Serial access: Time elapsed: 6.21 sec to compute all primes in 2000000 are 148935 


### 2. A multi-threaded approach for a CPU bound task

Python comes with the Global Interpreter Lock (GIL). While you can spawn as many threas, Python the GIL ensures that only one of those threads will ever be executing at any given time. For a CPU bound process, you'll only have a single thread execute, meaning only a single thread will execute computing a prime number.

**Note**: The duration is longer than serial approach.

In [49]:
cpu_count = get_cpu_count()
cpu_count

10

In [50]:
start = time.time()
with mt.ThreadPoolExecutor(cpu_count) as executor:
    prime_numbers = executor.map(is_prime, list(range(num)))
end = time.time()
print(f"Multi Threaded access: Time elapsed: {end - start:4.2f} sec to compute all primes in {num} are {sum(list(prime_numbers))}")

Multi Threaded access: Time elapsed: 25.01 sec to compute all primes in 2000000 are 148935


### 3. A multiprocess approach for a CPU bound task

In a multipleprocess setting, you are not encumbered by the GIL, as each process runs on a seperate core. This ought to be much faster than the above two strategies.

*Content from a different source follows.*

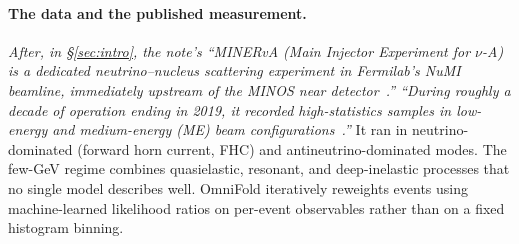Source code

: \paragraph{The data and the published measurement.} \emph{After, in \S\ref{sec:intro}, the note's ``MINERvA (Main Injector Experiment for $\nu$-A) is a dedicated neutrino--nucleus scattering experiment in Fermilab's NuMI beamline, immediately upstream of the MINOS near detector~\cite{MINERvA:2013zvz}.'' ``During roughly a decade of operation ending in 2019, it recorded high-statistics samples in low-energy and medium-energy (ME) beam configurations~\cite{MINERvA:2016iqn}.''} It ran in neutrino-dominated (forward horn current, FHC) and antineutrino-dominated modes. The few-GeV regime combines quasielastic, resonant, and deep-inelastic processes that no single model describes well. OmniFold iteratively reweights events using machine-learned likelihood ratios on per-event observables rather than on a fixed histogram binning.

**Note**: Multiprocessing pool does not work in [IPython environments](https://stackoverflow.com/questions/41385708/multiprocessing-example-giving-attributeerror/42383397#42383397https://stackoverflow.com/questions/41385708/multiprocessing-example-giving-attributeerror/42383397#42383397). You have to define 
the function in an external file.

In [51]:
# Let's try multiprocess for each core, without being hindered by the GIL
# Since this is CPU I/O bound task, we should get better performance
# the serial and threading
#
start = time.time()
mp_pool = mp.Pool(cpu_count)
with mp_pool as p:
    prime_numbers = p.map(is_prime, list(range(num)))
end = time.time()
mp_pool.terminate()
print(f"Multi Process access: Time elapsed: {end - start:4.2f} sec to compute all primes in {num} are {sum(list(prime_numbers))}")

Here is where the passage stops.